#### YOUR TASK:
Print the data that follows word for word, leaving out any picture.

^^^^^^^^^^^^^^^^

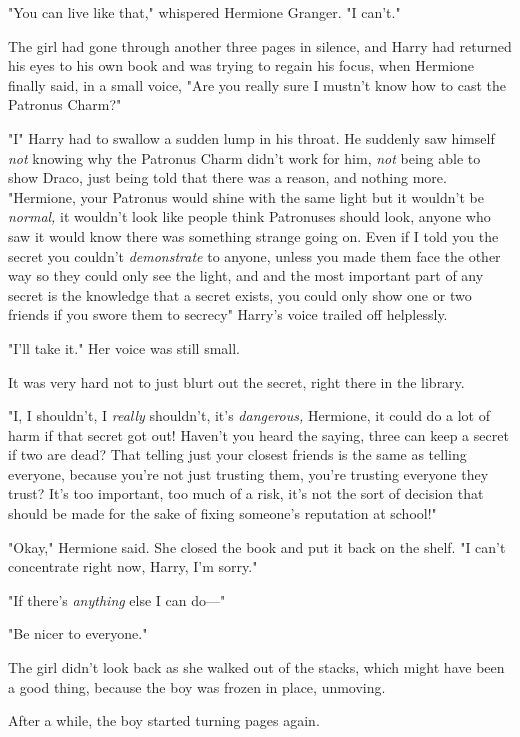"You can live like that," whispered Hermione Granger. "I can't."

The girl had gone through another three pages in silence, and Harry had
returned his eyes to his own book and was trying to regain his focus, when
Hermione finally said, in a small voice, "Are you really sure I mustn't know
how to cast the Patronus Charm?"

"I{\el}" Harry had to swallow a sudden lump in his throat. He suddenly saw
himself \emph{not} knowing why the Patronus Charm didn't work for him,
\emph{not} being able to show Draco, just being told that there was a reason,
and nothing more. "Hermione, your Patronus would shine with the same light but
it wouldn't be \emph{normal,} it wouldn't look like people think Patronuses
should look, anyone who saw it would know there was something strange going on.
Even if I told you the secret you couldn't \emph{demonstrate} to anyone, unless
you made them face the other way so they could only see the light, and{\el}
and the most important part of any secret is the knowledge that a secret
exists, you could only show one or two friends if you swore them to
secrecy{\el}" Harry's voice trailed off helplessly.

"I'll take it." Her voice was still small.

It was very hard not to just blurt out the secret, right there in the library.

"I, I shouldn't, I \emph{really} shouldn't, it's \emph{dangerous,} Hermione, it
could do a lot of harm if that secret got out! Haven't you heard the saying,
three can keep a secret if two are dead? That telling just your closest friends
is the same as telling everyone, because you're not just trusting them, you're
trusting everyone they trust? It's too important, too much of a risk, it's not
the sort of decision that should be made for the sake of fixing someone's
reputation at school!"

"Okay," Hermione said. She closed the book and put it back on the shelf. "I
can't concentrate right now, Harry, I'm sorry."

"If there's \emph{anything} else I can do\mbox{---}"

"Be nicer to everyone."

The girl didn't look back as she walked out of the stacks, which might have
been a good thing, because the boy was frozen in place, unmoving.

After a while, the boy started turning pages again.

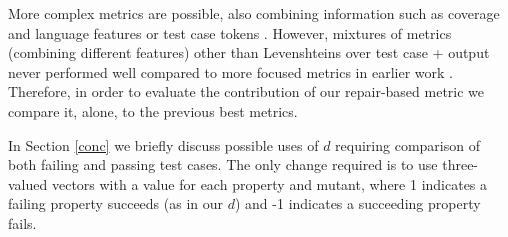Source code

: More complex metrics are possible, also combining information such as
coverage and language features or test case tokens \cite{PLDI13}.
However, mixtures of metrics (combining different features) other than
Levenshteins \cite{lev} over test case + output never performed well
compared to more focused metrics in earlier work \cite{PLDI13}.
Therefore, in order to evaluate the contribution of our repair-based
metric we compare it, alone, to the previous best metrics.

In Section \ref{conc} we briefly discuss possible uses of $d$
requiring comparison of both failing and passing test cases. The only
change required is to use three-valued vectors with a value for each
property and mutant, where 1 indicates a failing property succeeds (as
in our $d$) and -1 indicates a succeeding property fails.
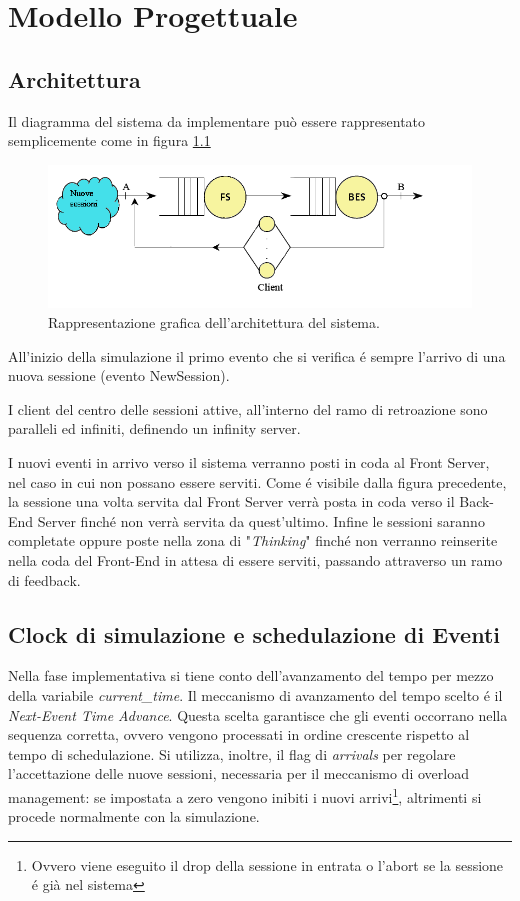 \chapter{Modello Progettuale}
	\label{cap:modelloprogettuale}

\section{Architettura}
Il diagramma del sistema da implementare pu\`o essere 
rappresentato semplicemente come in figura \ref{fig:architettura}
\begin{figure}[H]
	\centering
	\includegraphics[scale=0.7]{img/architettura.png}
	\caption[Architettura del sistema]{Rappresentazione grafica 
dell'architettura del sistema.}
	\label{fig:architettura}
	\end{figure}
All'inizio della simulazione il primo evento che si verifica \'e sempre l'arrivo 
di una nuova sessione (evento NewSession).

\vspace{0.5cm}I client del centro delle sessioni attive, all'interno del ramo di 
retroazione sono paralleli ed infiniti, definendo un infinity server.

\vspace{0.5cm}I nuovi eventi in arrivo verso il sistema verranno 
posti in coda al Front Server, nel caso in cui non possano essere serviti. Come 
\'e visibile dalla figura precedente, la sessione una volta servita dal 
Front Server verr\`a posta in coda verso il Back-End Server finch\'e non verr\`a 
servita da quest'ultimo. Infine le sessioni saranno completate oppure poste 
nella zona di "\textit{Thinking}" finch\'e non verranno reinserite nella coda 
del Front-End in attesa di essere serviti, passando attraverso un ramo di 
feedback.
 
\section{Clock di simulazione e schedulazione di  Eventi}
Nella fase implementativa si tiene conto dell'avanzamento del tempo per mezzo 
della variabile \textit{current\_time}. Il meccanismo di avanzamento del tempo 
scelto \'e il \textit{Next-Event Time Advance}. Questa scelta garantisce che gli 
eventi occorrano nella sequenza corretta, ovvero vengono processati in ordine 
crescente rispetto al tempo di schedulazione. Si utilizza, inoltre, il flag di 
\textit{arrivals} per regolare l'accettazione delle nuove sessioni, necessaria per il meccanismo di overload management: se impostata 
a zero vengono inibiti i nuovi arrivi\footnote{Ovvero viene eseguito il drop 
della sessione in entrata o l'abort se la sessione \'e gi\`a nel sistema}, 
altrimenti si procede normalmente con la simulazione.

^^^^^^^^^^^^^^^^

#### WRITTEN ANSWER:
"You can live like that," whispered Hermione Granger. "I can't."

The girl had gone through another three pages in silence, and Harry had
returned his eyes to his own book and was trying to regain his focus, when
Hermione finally said, in a small voice, "Are you really sure I mustn't know
how to cast the Patronus Charm?"

"I{\el}" Harry had to swallow a sudden lump in his throat. He suddenly saw
himself \emph{not} knowing why the Patronus Charm didn't work for him,
\emph{not} being able to show Draco, just being told that there was a reason,
and nothing more. "Hermione, your Patronus would shine with the same light but
it wouldn't be \emph{normal,} it wouldn't look like people think Patronuses
should look, anyone who saw it would know there was something strange going on.
Even if I told you the secret you couldn't \emph{demonstrate} to anyone, unless
you made them face the other way so they could only see the light, and{\el}
and the most important part of any secret is the knowledge that a secret
exists, you could only show one or two friends if you swore them to
secrecy{\el}" Harry's voice trailed off helplessly.

"I'll take it." Her voice was still small.

It was very hard not to just blurt out the secret, right there in the library.

"I, I shouldn't, I \emph{really} shouldn't, it's \emph{dangerous,} Hermione, it
could do a lot of harm if that secret got out! Haven't you heard the saying,
three can keep a secret if two are dead? That telling just your closest friends
is the same as telling everyone, because you're not just trusting them, you're
trusting everyone they trust? It's too important, too much of a risk, it's not
the sort of decision that should be made for the sake of fixing someone's
reputation at school!"

"Okay," Hermione said. She closed the book and put it back on the shelf. "I
can't concentrate right now, Harry, I'm sorry."

"If there's \emph{anything} else I can do\mbox{---}"

"Be nicer to everyone."

The girl didn't look back as she walked out of the stacks, which might have
been a good thing, because the boy was frozen in place, unmoving.

After a while, the boy started turning pages again.

Source code

: More complex metrics are possible, also combining information such as
coverage and language features or test case tokens \cite{PLDI13}.
However, mixtures of metrics (combining different features) other than
Levenshteins \cite{lev} over test case + output never performed well
compared to more focused metrics in earlier work \cite{PLDI13}.
Therefore, in order to evaluate the contribution of our repair-based
metric we compare it, alone, to the previous best metrics.

In Section \ref{conc} we briefly discuss possible uses of $d$
requiring comparison of both failing and passing test cases. The only
change required is to use three-valued vectors with a value for each
property and mutant, where 1 indicates a failing property succeeds (as
in our $d$) and -1 indicates a succeeding property fails.
 \chapter{Modello Progettuale}
	\label{cap:modelloprogettuale}

\section{Architettura}
Il diagramma del sistema da implementare pu\`o essere 
rappresentato semplicemente come in figura \ref{fig:architettura}
\begin{figure}[H]
	\centering
	\includegraphics[scale=0.7]{img/architettura.png}
	\caption[Architettura del sistema]{Rappresentazione grafica 
dell'architettura del sistema.}
	\label{fig:architettura}
	\end{figure}
All'inizio della simulazione il primo evento che si verifica \'e sempre l'arrivo 
di una nuova sessione (evento NewSession).

\vspace{0.5cm}I client del centro delle sessioni attive, all'interno del ramo di 
retroazione sono paralleli ed infiniti, definendo un infinity server.

\vspace{0.5cm}I nuovi eventi in arrivo verso il sistema verranno 
posti in coda al Front Server, nel caso in cui non possano essere serviti. Come 
\'e visibile dalla figura precedente, la sessione una volta servita dal 
Front Server verr\`a posta in coda verso il Back-End Server finch\'e non verr\`a 
servita da quest'ultimo. Infine le sessioni saranno completate oppure poste 
nella zona di "\textit{Thinking}" finch\'e non verranno reinserite nella coda 
del Front-End in attesa di essere serviti, passando attraverso un ramo di 
feedback.
 
\section{Clock di simulazione e schedulazione di  Eventi}
Nella fase implementativa si tiene conto dell'avanzamento del tempo per mezzo 
della variabile \textit{current\_time}. Il meccanismo di avanzamento del tempo 
scelto \'e il \textit{Next-Event Time Advance}. Questa scelta garantisce che gli 
eventi occorrano nella sequenza corretta, ovvero vengono processati in ordine 
crescente rispetto al tempo di schedulazione. Si utilizza, inoltre, il flag di 
\textit{arrivals} per regolare l'accettazione delle nuove sessioni, necessaria per il meccanismo di overload management: se impostata 
a zero vengono inibiti i nuovi arrivi\footnote{Ovvero viene eseguito il drop 
della sessione in entrata o l'abort se la sessione \'e gi\`a nel sistema}, 
altrimenti si procede normalmente con la simulazione.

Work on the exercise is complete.